Task to carry out:
Your answer should hold only the line containing "int x = 5, y = 0;" and each line that follows it in the listing, copied exactly.

....................

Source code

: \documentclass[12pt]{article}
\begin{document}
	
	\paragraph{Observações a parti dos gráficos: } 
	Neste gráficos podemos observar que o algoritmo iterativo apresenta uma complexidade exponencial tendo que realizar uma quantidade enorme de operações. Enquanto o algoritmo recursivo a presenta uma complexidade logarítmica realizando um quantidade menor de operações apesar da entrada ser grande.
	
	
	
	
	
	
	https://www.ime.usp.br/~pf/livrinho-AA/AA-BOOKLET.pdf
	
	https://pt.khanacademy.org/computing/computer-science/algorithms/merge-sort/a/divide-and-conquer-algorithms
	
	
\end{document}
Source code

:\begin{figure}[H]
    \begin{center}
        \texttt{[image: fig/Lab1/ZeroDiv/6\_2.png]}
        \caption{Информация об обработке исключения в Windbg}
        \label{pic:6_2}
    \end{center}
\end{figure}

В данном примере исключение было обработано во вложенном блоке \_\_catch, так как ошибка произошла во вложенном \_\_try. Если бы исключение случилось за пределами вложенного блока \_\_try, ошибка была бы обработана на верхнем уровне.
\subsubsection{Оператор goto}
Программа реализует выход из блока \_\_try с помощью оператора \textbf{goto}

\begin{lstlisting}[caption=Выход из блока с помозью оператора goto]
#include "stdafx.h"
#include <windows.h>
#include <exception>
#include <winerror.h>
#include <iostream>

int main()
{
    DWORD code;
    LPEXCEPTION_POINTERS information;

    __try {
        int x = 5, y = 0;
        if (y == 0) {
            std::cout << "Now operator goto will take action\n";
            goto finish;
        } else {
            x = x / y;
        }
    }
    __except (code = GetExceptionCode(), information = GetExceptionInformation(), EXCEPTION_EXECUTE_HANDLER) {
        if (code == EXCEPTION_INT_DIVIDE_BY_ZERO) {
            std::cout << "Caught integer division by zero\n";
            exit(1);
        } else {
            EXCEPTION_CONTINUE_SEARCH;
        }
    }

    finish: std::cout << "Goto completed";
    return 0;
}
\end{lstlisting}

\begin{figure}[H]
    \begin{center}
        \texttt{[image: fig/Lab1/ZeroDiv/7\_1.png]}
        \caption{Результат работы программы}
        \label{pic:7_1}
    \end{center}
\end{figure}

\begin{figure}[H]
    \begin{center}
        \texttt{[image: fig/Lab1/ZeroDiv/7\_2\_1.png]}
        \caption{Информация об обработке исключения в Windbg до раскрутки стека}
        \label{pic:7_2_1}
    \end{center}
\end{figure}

....................

Solved problem:
        int x = 5, y = 0;
        if (y == 0) {
            std::cout << "Now operator goto will take action\n";
            goto finish;
        } else {
            x = x / y;
        }
    }
    __except (code = GetExceptionCode(), information = GetExceptionInformation(), EXCEPTION_EXECUTE_HANDLER) {
        if (code == EXCEPTION_INT_DIVIDE_BY_ZERO) {
            std::cout << "Caught integer division by zero\n";
            exit(1);
        } else {
            EXCEPTION_CONTINUE_SEARCH;
        }
    }

    finish: std::cout << "Goto completed";
    return 0;
}
\end{lstlisting}

\begin{figure}[H]
    \begin{center}
        \texttt{[image: fig/Lab1/ZeroDiv/7\_1.png]}
        \caption{Результат работы программы}
        \label{pic:7_1}
    \end{center}
\end{figure}

\begin{figure}[H]
    \begin{center}
        \texttt{[image: fig/Lab1/ZeroDiv/7\_2\_1.png]}
        \caption{Информация об обработке исключения в Windbg до раскрутки стека}
        \label{pic:7_2_1}
    \end{center}
\end{figure}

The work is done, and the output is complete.